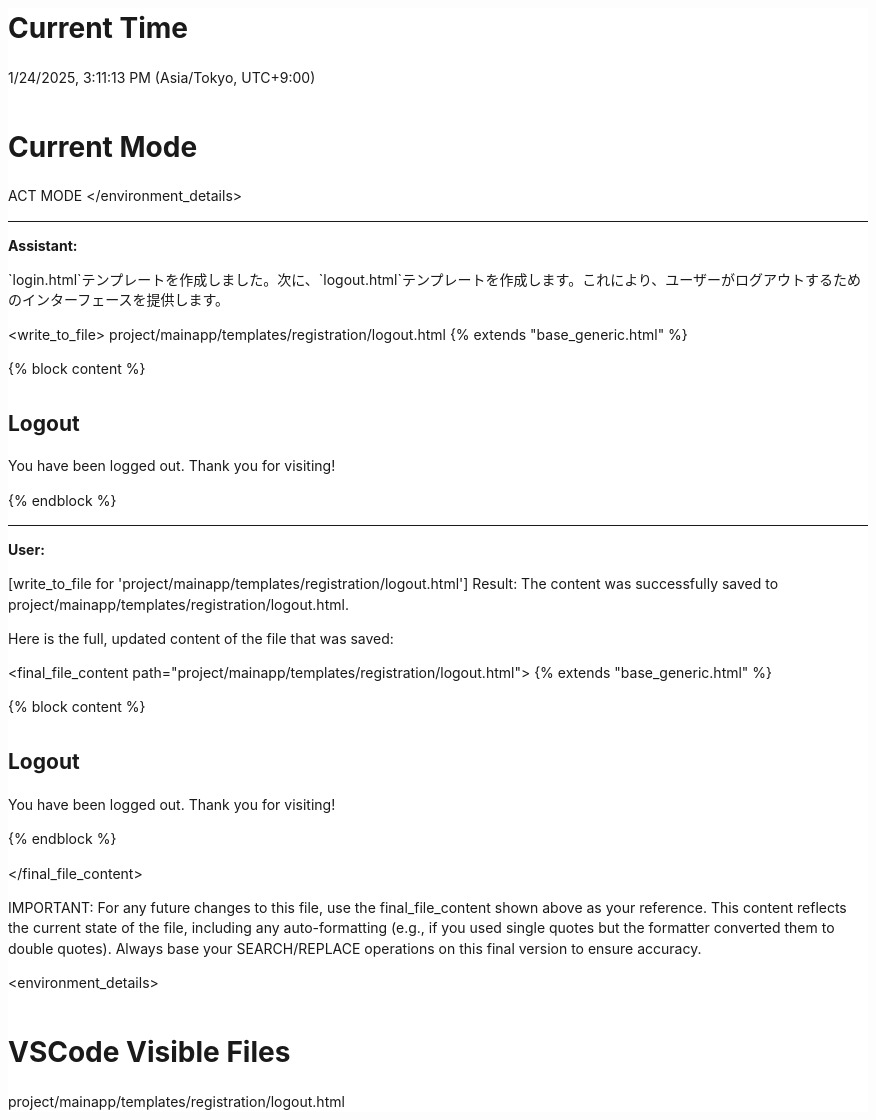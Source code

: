 # Current Time
1/24/2025, 3:11:13 PM (Asia/Tokyo, UTC+9:00)

# Current Mode
ACT MODE
</environment_details>

---

**Assistant:**

<thinking>
`login.html`テンプレートを作成しました。次に、`logout.html`テンプレートを作成します。これにより、ユーザーがログアウトするためのインターフェースを提供します。
</thinking>

<write_to_file>
<path>project/mainapp/templates/registration/logout.html</path>
<content>
{% extends "base_generic.html" %}

{% block content %}
  <h2>Logout</h2>
  <p>You have been logged out. Thank you for visiting!</p>
{% endblock %}
</content>
</write_to_file>

---

**User:**

[write_to_file for 'project/mainapp/templates/registration/logout.html'] Result:
The content was successfully saved to project/mainapp/templates/registration/logout.html.

Here is the full, updated content of the file that was saved:

<final_file_content path="project/mainapp/templates/registration/logout.html">
{% extends "base_generic.html" %}

{% block content %}
  <h2>Logout</h2>
  <p>You have been logged out. Thank you for visiting!</p>
{% endblock %}

</final_file_content>

IMPORTANT: For any future changes to this file, use the final_file_content shown above as your reference. This content reflects the current state of the file, including any auto-formatting (e.g., if you used single quotes but the formatter converted them to double quotes). Always base your SEARCH/REPLACE operations on this final version to ensure accuracy.


<environment_details>
# VSCode Visible Files
project/mainapp/templates/registration/logout.html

YOUR INSTRUCTIONS:
Retype all records exactly as shown above, images excluded.

RESULT OF THIS EXERCISE:
Source code

: # Current Time
1/24/2025, 3:11:13 PM (Asia/Tokyo, UTC+9:00)

# Current Mode
ACT MODE
</environment_details>

---

**Assistant:**

<thinking>
`login.html`テンプレートを作成しました。次に、`logout.html`テンプレートを作成します。これにより、ユーザーがログアウトするためのインターフェースを提供します。
</thinking>

<write_to_file>
<path>project/mainapp/templates/registration/logout.html</path>
<content>
{% extends "base_generic.html" %}

{% block content %}
  <h2>Logout</h2>
  <p>You have been logged out. Thank you for visiting!</p>
{% endblock %}
</content>
</write_to_file>

---

**User:**

[write_to_file for 'project/mainapp/templates/registration/logout.html'] Result:
The content was successfully saved to project/mainapp/templates/registration/logout.html.

Here is the full, updated content of the file that was saved:

<final_file_content path="project/mainapp/templates/registration/logout.html">
{% extends "base_generic.html" %}

{% block content %}
  <h2>Logout</h2>
  <p>You have been logged out. Thank you for visiting!</p>
{% endblock %}

</final_file_content>

IMPORTANT: For any future changes to this file, use the final_file_content shown above as your reference. This content reflects the current state of the file, including any auto-formatting (e.g., if you used single quotes but the formatter converted them to double quotes). Always base your SEARCH/REPLACE operations on this final version to ensure accuracy.


<environment_details>
# VSCode Visible Files
project/mainapp/templates/registration/logout.html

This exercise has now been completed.